Last night, 60 Minutes did a story on a purported $27 billion lawsuit against Chevron in Ecuador. As usual, the program was content to lead cheers for the plaintiffs and throw stones at an American company. Also as usual, CBS got the facts wrong.

The theme of the story was that Chevron had failed to clean up a number of polluted sites in Ecuador, as a result of which local villagers’ water was polluted. Moreover, the lawsuit alleges $9 billion in damages for cancer caused by such pollution, and 60 Minutes implied that this claim was reasonable and justified.

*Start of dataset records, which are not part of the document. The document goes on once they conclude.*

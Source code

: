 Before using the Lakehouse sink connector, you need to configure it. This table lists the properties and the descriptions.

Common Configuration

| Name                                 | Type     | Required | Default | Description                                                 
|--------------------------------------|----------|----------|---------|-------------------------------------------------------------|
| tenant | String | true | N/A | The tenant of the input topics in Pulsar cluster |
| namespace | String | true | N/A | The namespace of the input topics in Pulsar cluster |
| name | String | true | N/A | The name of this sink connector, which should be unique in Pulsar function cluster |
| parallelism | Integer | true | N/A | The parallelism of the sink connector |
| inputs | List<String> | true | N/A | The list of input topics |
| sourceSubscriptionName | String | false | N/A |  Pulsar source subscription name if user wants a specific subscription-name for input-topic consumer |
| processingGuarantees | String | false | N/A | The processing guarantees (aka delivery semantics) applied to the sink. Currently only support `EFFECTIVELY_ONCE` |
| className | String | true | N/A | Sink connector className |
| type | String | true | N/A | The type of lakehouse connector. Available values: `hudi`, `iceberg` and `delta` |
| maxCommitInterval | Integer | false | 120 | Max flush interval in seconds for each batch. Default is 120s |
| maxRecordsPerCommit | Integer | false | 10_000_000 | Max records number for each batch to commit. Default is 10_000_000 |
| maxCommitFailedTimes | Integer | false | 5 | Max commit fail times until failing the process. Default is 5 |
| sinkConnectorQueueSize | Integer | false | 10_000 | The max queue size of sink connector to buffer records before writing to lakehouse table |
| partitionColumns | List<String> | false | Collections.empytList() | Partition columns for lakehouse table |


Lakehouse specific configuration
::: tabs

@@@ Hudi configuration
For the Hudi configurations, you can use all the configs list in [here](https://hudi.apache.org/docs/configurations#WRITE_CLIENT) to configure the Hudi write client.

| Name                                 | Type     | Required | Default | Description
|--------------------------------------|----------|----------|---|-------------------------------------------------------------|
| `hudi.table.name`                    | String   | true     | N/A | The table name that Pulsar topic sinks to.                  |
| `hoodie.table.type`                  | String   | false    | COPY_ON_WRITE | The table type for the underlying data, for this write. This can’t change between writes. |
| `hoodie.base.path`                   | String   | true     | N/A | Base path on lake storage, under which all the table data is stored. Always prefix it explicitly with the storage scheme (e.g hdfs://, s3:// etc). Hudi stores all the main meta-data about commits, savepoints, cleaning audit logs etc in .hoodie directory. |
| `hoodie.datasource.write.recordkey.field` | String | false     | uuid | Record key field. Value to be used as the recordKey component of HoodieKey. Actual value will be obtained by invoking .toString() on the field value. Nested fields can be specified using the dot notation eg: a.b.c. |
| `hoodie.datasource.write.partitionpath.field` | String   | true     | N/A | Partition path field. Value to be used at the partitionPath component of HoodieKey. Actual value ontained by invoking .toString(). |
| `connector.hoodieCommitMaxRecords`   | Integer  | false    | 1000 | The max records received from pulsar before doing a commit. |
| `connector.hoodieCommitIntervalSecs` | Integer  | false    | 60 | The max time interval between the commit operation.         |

In fact, Jeff Poor writes, Texaco Petroleum (“Texpet”), Chevron’s predecessor, partnered with Ecuador’s state-owned oil company, PetroEcuador. It was PetroEcuador, not Texpet, that failed to clean up polluted sites:

In 1998, the government of Ecuador certified that Texpet, a minority partner in an exploration and production venture with PetroEcuador, Ecuador’s state-owned oil company, had met Ecuadorian and international remediation standards and had released Texpet from future claims and obligations. Texpet had cleaned up more than 100 sites in the area as part of that effort, leaving the remainder to PetroEcuador for cleanup.

The 60 Minutes segment showed footage from 13 sites, none of which were among the more than 100 that were remediated by TexPet. CBS’s “reporter,” Scott Pelley, told Chevron he was “too busy” to visit any of the sites the company had cleaned up.

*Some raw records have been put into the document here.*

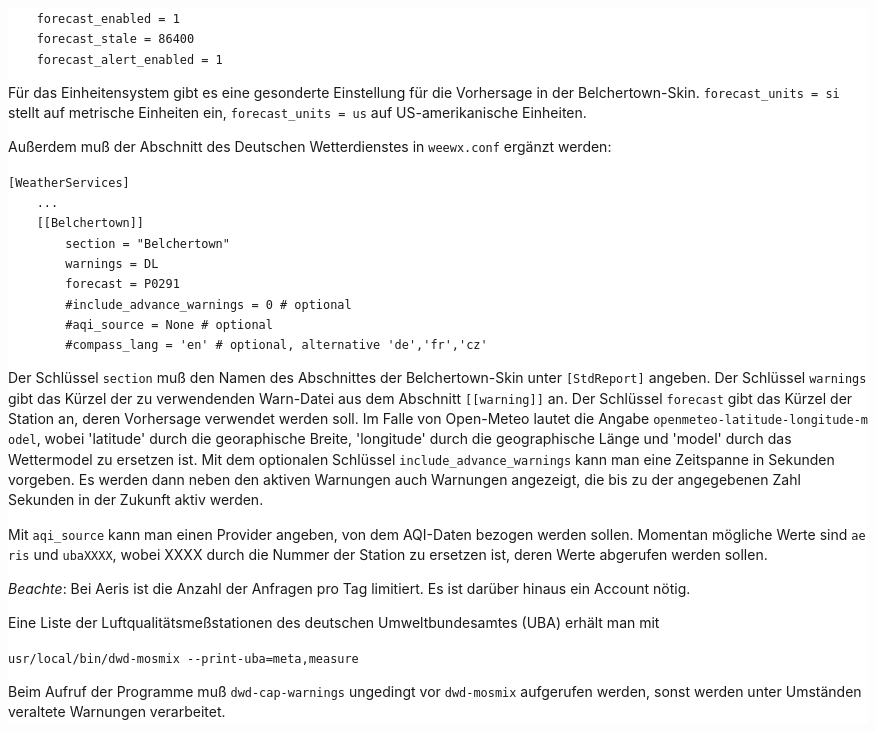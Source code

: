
 ```
    forecast_enabled = 1
    forecast_stale = 86400
    forecast_alert_enabled = 1
```

Für das Einheitensystem gibt es eine gesonderte Einstellung für die
Vorhersage in der Belchertown-Skin. `forecast_units = si` stellt
auf metrische Einheiten ein, `forecast_units = us` auf US-amerikanische
Einheiten.

Außerdem muß der Abschnitt des Deutschen Wetterdienstes in `weewx.conf`
ergänzt werden:

```
[WeatherServices]
    ...
    [[Belchertown]]
        section = "Belchertown"
        warnings = DL
        forecast = P0291
        #include_advance_warnings = 0 # optional
        #aqi_source = None # optional
        #compass_lang = 'en' # optional, alternative 'de','fr','cz'
```

Der Schlüssel `section` muß den Namen des Abschnittes der Belchertown-Skin 
unter `[StdReport]` angeben. Der Schlüssel `warnings` gibt das Kürzel der 
zu verwendenden Warn-Datei aus dem Abschnitt `[[warning]]` an. 
Der Schlüssel `forecast` gibt das Kürzel der Station an, deren Vorhersage 
verwendet werden soll. Im Falle von Open-Meteo lautet die Angabe
`openmeteo-latitude-longitude-model`, wobei 'latitude' durch die
georaphische Breite, 'longitude' durch die geographische Länge und
'model' durch das Wettermodel zu ersetzen ist.
Mit dem optionalen Schlüssel `include_advance_warnings` kann man eine Zeitspanne
in Sekunden vorgeben. Es werden dann neben den aktiven Warnungen auch
Warnungen angezeigt, die bis zu der angegebenen Zahl Sekunden in der
Zukunft aktiv werden.

Mit `aqi_source` kann man einen Provider angeben, von dem AQI-Daten
bezogen werden sollen. Momentan mögliche Werte sind `aeris` und `ubaXXXX`,
wobei XXXX durch die Nummer der Station zu ersetzen ist, deren
Werte abgerufen werden sollen.

*Beachte*: Bei Aeris ist die Anzahl der Anfragen pro Tag limitiert.
Es ist darüber hinaus ein Account nötig.

Eine Liste der Luftqualitätsmeßstationen des deutschen Umweltbundesamtes (UBA) 
erhält man mit
```shell
usr/local/bin/dwd-mosmix --print-uba=meta,measure
```

Beim Aufruf der Programme muß `dwd-cap-warnings` ungedingt vor `dwd-mosmix`
aufgerufen werden, sonst werden unter Umständen veraltete Warnungen 
verarbeitet.
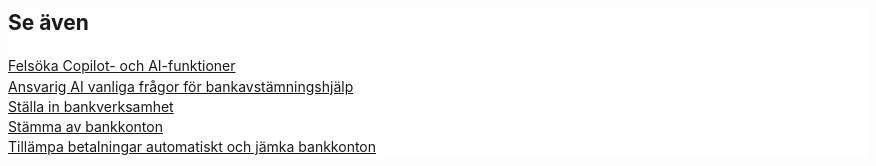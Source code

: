 ## <a name="see-also"></a>Se även
[Felsöka Copilot- och AI-funktioner](ai-copilot-troubleshooting.md)  
[Ansvarig AI vanliga frågor för bankavstämningshjälp](faqs-bank-reconciliation.md)  
[Ställa in bankverksamhet](bank-setup-banking.md)  
[Stämma av bankkonton](bank-how-reconcile-bank-accounts-separately.md)  
[Tillämpa betalningar automatiskt och jämka bankkonton](receivables-apply-payments-auto-reconcile-bank-accounts.md) 
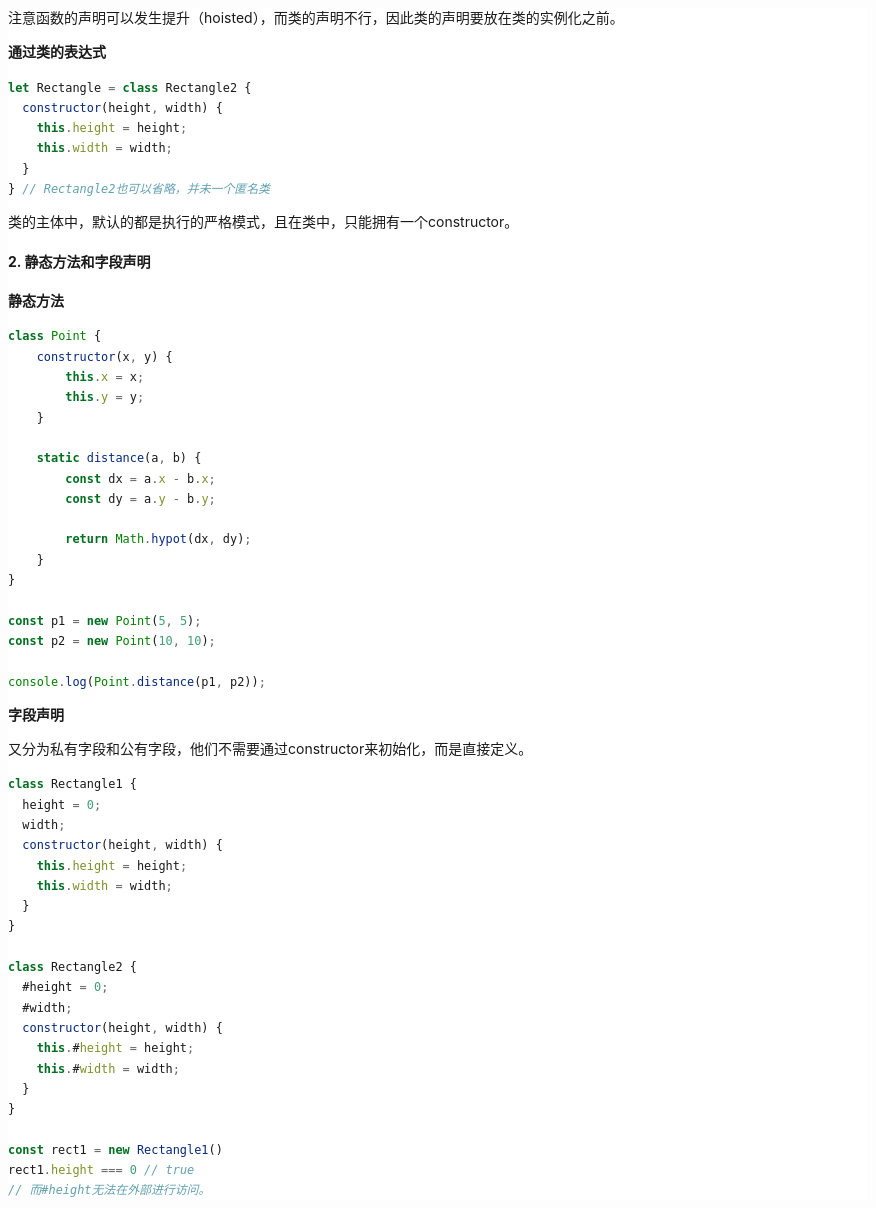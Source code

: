 注意函数的声明可以发生提升（hoisted），而类的声明不行，因此类的声明要放在类的实例化之前。

**通过类的表达式**

```javascript
let Rectangle = class Rectangle2 {
  constructor(height, width) {
    this.height = height;
    this.width = width;
  }
} // Rectangle2也可以省略，并未一个匿名类
```

类的主体中，默认的都是执行的严格模式，且在类中，只能拥有一个constructor。

#### 2. 静态方法和字段声明

**静态方法**

```javascript
class Point {
    constructor(x, y) {
        this.x = x;
        this.y = y;
    }

    static distance(a, b) {
        const dx = a.x - b.x;
        const dy = a.y - b.y;

        return Math.hypot(dx, dy);
    }
}

const p1 = new Point(5, 5);
const p2 = new Point(10, 10);

console.log(Point.distance(p1, p2));
```

**字段声明**

又分为私有字段和公有字段，他们不需要通过constructor来初始化，而是直接定义。

```javascript
class Rectangle1 {
  height = 0;
  width;
  constructor(height, width) {    
    this.height = height;
    this.width = width;
  }
}

class Rectangle2 {
  #height = 0;
  #width;
  constructor(height, width) {    
    this.#height = height;
    this.#width = width;
  }
}

const rect1 = new Rectangle1()
rect1.height === 0 // true
// 而#height无法在外部进行访问。
```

As we’ve seen so often, 60 Minutes stooped to outright misrepresentation to advance its anti-corporate (anti-American, really) agenda. This bit of fakery is really pretty funny:

The “60 Minutes” segment included footage from a native Ecuadoran, Manuel Salinas, who contended that pollution from one of the oil well sites in question made his water undrinkable.

“Manuel Salinas’ house is next to one of those pits,” Pelley said. “He’s one of 30,000 people suing Texaco’s owner, Chevron. He says the pollution leaked into his water well.”

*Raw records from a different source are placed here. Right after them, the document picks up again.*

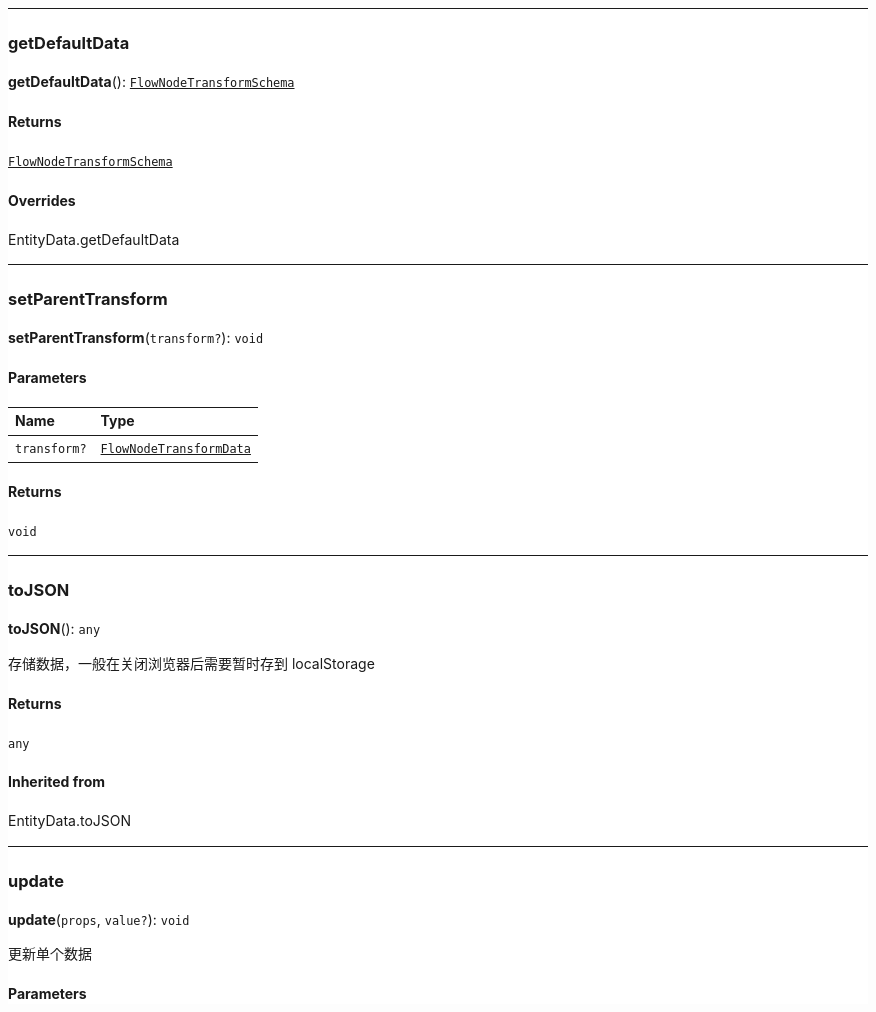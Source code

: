 ***

### getDefaultData

**getDefaultData**(): [`FlowNodeTransformSchema`](/auto-docs/document/interfaces/FlowNodeTransformSchema.md)

#### Returns

[`FlowNodeTransformSchema`](/auto-docs/document/interfaces/FlowNodeTransformSchema.md)

#### Overrides

EntityData.getDefaultData

***

### setParentTransform

**setParentTransform**(`transform?`): `void`

#### Parameters

| Name | Type |
| :------ | :------ |
| `transform?` | [`FlowNodeTransformData`](/auto-docs/document/classes/FlowNodeTransformData.md) |

#### Returns

`void`

***

### toJSON

**toJSON**(): `any`

存储数据，一般在关闭浏览器后需要暂时存到 localStorage

#### Returns

`any`

#### Inherited from

EntityData.toJSON

***

### update

**update**(`props`, `value?`): `void`

更新单个数据

#### Parameters
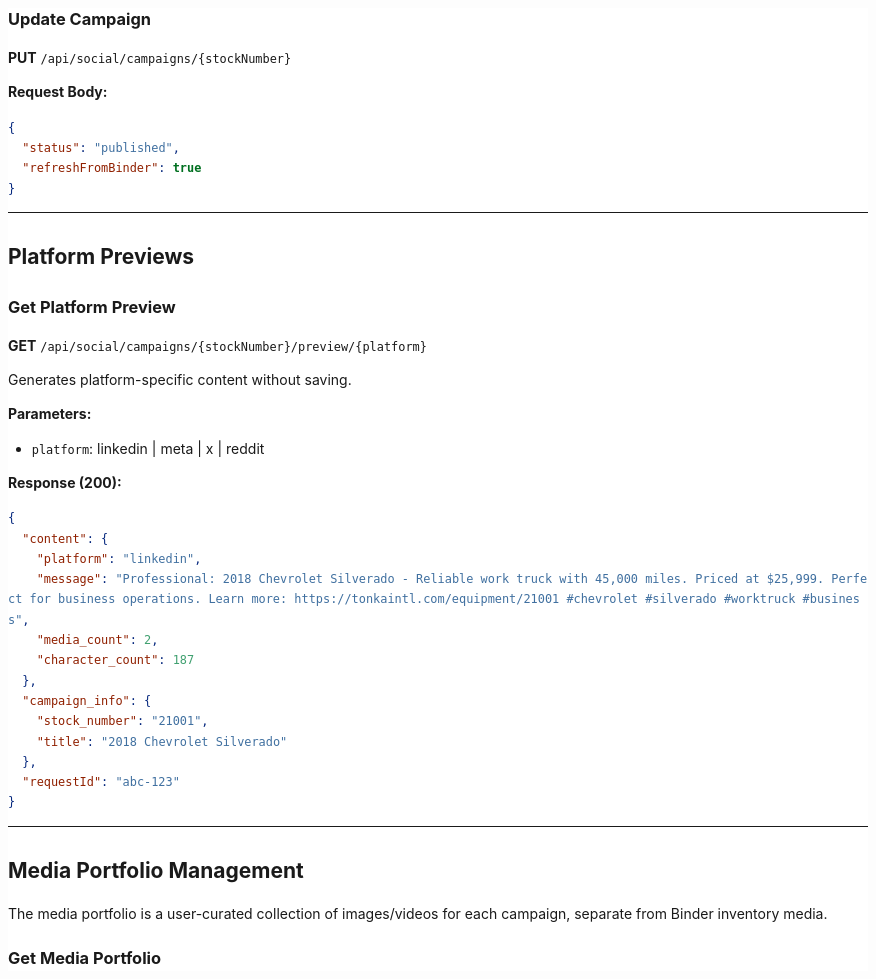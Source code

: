 ### Update Campaign

**PUT** `/api/social/campaigns/{stockNumber}`

**Request Body:**

```json
{
  "status": "published",
  "refreshFromBinder": true
}
```

---

## Platform Previews

### Get Platform Preview

**GET** `/api/social/campaigns/{stockNumber}/preview/{platform}`

Generates platform-specific content without saving.

**Parameters:**

- `platform`: linkedin | meta | x | reddit

**Response (200):**

```json
{
  "content": {
    "platform": "linkedin",
    "message": "Professional: 2018 Chevrolet Silverado - Reliable work truck with 45,000 miles. Priced at $25,999. Perfect for business operations. Learn more: https://tonkaintl.com/equipment/21001 #chevrolet #silverado #worktruck #business",
    "media_count": 2,
    "character_count": 187
  },
  "campaign_info": {
    "stock_number": "21001",
    "title": "2018 Chevrolet Silverado"
  },
  "requestId": "abc-123"
}
```

---

## Media Portfolio Management

The media portfolio is a user-curated collection of images/videos for each campaign, separate from Binder inventory media.

### Get Media Portfolio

“We couldn’t drink the water,” Salinas had said to “60 Minutes.”

However, Salinas lives next to a PetroEcuador site and tests from both Chevron and the plaintiff suing Chevron’s show Salinas’ well (see Table 1, GW-1 Sample) was not contaminated with hydrocarbons, but fecal coliforms (see Table 3A).

Check out Poor’s report; there is lots more, including the fact that the plaintiffs’ $9 billion “cancer” claim does not include a single person who actually has cancer.

Chevron tells its side of the story here. If you want facts rather than biased sensationalism, you have to go to the company, not the television show.

I wonder why anyone still watches 60 Minutes. I recall a conversation I once had with a friend (a liberal Democrat) who said that he no longer watched the program because he had gotten sick of the endless “gotcha” stories aimed at American companies. That was in the late 1970s. Things have only gotten worse since then.